The corresponding CT dose index values by volume (CTDIvol (mGy))
were also established. In conclusion, acceptable reproduction of low
contrast structures was possible at CTDIvol values down to 20 mGy
(patients 1–5 years old).

We studied 100 patients divided in three
age groups. It is important to use patients of similar size and developmental
stage when assessing the effect of a dose reduction, as the image quality at a
constant radiation dose is dependent on the patient attenuation.
This study was limited by only using two observers
who were experienced radiologists in the field21. The results may
have been different if less experienced radiologists had participated in the
study. Reductions in radiation dose should therefore be implemented with care,
using a safety margin and supervision for a period of time. There is a risk of
bias in assessing the overall impression of image quality, as radiologists tend
to recognise and favour their old settings.
The age distribution of patients in this study was
representative of patients within our paediatric department and surgery
department. The majority of patients (between 5 years and 10 years old) are at
an active age, resulting in an increased number of accident-related injuries.
Among the younger children (under 1 year old), pathology is often suspected at
birth, resulting in a scarcity of patients between 6 months and 1 year old.

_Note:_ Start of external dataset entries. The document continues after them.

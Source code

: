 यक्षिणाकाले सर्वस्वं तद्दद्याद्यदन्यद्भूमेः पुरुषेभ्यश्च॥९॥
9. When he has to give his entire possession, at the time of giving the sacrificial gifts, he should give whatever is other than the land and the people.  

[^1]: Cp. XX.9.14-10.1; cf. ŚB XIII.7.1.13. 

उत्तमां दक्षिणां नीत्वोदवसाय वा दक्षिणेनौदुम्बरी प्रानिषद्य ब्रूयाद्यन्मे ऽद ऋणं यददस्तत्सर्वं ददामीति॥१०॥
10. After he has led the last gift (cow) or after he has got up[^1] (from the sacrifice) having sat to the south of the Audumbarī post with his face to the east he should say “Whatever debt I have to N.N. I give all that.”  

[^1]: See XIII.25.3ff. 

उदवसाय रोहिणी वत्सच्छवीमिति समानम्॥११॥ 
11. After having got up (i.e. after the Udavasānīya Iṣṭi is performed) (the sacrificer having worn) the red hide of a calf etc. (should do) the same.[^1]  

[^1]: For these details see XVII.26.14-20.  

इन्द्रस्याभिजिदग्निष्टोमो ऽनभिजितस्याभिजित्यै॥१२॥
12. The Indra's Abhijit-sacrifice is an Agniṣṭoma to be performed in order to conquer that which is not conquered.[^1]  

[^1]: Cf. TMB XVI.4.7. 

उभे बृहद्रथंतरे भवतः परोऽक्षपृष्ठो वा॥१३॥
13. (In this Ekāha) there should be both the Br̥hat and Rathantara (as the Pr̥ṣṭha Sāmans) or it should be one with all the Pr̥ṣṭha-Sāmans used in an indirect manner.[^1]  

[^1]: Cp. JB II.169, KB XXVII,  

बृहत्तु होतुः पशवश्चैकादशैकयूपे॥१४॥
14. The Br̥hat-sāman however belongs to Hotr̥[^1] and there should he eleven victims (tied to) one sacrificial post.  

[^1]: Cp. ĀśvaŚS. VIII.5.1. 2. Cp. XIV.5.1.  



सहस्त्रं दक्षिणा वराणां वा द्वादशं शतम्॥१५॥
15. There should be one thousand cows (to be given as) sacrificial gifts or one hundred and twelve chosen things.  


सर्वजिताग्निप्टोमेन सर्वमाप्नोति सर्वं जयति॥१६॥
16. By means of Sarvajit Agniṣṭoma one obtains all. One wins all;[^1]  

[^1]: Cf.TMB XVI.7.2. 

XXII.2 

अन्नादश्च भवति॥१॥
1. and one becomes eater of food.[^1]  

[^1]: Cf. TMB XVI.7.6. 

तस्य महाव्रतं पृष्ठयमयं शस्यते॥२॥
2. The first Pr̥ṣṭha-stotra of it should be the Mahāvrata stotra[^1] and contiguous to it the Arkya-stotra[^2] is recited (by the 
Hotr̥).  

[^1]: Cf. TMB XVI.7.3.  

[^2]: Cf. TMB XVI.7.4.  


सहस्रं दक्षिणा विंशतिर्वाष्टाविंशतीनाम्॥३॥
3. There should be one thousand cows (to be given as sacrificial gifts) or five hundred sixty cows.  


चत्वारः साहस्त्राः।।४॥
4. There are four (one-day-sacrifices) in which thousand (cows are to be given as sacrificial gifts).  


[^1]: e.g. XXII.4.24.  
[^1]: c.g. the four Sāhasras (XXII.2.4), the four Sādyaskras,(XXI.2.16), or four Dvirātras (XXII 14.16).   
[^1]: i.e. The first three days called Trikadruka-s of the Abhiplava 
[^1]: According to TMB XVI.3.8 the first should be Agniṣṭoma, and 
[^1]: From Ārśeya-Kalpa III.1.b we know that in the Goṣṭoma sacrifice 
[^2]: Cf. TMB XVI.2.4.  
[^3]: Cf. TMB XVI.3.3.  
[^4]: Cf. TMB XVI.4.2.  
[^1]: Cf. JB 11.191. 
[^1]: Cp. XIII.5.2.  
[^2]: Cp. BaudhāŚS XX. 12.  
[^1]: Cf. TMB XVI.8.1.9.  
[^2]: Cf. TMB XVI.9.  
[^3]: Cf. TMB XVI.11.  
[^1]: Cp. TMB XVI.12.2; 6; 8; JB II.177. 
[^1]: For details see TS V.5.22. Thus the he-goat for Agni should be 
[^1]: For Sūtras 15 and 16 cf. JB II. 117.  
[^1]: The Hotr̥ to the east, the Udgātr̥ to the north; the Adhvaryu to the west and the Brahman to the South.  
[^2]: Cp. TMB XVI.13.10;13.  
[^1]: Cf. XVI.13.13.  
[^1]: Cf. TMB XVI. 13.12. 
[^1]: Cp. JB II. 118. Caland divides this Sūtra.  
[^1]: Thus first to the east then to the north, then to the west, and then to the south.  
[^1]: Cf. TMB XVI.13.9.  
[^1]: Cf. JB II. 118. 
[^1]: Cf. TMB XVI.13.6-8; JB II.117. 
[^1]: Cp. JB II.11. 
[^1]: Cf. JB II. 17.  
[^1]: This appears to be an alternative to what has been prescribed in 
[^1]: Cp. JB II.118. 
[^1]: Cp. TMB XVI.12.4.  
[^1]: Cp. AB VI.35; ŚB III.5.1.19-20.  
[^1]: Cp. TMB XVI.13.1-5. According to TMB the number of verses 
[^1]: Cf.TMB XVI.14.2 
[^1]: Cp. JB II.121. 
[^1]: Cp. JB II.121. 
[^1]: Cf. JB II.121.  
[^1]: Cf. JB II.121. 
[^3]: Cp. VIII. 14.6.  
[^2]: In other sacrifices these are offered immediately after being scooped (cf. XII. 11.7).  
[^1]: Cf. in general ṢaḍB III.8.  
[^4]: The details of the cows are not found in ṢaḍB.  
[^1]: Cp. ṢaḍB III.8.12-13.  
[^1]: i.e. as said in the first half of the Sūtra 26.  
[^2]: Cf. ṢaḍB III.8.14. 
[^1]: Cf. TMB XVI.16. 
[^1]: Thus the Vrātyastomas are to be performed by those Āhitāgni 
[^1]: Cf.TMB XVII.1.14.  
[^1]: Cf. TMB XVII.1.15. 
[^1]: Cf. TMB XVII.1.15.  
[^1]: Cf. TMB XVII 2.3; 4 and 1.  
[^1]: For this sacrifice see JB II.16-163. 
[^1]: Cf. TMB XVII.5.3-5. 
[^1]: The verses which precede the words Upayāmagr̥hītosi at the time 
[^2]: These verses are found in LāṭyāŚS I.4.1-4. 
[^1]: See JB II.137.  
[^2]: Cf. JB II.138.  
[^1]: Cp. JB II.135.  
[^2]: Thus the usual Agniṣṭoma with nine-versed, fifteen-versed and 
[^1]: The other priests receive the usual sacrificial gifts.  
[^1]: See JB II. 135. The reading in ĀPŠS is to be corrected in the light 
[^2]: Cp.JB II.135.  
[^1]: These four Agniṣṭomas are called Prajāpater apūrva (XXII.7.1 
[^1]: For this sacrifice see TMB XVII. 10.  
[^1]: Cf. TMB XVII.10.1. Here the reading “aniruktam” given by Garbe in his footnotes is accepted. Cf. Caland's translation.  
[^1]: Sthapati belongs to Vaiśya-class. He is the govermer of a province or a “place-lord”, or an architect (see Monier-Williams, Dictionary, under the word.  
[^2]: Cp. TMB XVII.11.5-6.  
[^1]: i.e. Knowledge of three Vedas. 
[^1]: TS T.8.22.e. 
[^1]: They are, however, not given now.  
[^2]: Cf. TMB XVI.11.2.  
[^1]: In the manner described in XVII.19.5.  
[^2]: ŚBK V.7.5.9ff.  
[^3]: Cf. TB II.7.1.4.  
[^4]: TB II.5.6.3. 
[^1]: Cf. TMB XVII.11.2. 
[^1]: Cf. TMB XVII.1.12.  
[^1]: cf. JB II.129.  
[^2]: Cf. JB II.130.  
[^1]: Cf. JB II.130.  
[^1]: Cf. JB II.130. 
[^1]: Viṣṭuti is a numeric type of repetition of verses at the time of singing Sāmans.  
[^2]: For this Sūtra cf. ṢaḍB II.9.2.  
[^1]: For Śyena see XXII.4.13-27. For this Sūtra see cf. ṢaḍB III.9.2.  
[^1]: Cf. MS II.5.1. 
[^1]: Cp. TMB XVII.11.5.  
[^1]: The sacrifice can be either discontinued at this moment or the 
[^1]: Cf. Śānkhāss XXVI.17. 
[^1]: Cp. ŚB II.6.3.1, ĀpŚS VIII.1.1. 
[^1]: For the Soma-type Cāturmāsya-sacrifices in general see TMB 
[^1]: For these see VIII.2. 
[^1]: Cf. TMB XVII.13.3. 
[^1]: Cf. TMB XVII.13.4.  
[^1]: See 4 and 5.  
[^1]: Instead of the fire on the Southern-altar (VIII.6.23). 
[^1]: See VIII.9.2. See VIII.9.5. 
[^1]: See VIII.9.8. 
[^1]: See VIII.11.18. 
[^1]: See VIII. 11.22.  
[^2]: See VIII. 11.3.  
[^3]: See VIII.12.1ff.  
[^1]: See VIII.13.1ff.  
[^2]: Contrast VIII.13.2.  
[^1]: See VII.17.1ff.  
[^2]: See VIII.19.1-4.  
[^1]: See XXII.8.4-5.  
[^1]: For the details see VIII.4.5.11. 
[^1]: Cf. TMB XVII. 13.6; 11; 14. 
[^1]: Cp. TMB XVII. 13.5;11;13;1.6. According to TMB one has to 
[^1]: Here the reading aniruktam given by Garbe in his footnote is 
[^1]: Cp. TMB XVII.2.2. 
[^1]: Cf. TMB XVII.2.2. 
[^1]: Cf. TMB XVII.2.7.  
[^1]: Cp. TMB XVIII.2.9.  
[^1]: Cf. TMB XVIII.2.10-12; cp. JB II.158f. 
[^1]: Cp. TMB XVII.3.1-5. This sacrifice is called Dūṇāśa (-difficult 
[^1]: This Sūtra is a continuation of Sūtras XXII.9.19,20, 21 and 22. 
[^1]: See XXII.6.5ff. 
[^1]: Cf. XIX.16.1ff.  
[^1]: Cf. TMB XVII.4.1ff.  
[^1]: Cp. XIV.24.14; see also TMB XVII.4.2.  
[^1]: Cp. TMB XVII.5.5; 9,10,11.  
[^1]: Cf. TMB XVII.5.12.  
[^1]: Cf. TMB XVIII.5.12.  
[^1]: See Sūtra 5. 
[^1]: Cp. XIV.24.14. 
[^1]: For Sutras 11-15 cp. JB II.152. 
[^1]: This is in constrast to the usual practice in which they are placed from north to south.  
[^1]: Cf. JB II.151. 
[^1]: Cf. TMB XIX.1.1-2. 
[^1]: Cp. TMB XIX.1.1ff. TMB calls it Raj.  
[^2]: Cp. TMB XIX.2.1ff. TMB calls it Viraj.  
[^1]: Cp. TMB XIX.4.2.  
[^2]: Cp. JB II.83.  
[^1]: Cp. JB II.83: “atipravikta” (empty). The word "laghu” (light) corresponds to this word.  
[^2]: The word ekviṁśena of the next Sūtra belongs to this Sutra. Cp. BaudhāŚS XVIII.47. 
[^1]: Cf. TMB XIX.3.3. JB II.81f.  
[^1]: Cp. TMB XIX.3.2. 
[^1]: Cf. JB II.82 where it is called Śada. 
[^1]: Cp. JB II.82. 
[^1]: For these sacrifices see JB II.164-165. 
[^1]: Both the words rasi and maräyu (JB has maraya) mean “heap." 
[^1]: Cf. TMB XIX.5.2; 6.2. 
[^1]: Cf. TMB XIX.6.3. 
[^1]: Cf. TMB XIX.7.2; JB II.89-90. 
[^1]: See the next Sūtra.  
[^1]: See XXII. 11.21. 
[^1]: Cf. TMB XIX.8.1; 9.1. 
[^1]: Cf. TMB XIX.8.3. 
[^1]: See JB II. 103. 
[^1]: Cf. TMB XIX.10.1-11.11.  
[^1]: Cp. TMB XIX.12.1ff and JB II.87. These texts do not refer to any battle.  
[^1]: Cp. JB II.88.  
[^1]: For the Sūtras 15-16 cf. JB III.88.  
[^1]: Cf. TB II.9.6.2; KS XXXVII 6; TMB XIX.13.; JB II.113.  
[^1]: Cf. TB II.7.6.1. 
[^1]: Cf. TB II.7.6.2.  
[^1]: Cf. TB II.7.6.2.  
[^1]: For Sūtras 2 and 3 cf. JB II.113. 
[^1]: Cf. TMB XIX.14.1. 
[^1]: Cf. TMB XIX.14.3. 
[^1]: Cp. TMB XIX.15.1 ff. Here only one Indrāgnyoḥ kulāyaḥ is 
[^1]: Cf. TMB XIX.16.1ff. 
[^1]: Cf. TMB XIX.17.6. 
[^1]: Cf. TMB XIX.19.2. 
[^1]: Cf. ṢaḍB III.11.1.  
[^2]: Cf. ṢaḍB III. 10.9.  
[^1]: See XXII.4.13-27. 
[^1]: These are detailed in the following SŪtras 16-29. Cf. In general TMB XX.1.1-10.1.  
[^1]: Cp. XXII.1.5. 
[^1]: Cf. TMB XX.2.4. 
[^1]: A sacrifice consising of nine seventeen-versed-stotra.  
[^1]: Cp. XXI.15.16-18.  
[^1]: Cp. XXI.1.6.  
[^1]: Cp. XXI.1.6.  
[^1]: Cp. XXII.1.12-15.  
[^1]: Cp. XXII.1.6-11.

Follow-up MDCT examinations of
shunt-treated hydrocephalus patients are common in paediatric patients, with
the ventricles being of special interest21. These patients are
repeatedly scanned during an extended period of time, leading to relatively
high accumulated patient doses22. Protocols especially designed for
hydrocephalus follow-up examinations were already in use prior to this study,
with the radiation doses being up to 50% lower than those in the standard
protocols. The images produced at these radiation doses agree relatively well
with the results of this study as regards the minimum tube current–time product
required to reproduce the ventricles acceptably for patients older than 1 year.

In our study tube current was
reduced approximately by 15%. The anatomic delineation, diagnostic confidence
and overall image quality showed no significant difference between normal
radiation protocol and reduced radiation protocol (Figure 1a & b). Based on the results of this study, the tube
currents in our standard protocols for patients aged between 1 and 10 years of
age can be lowered by approximately 15%.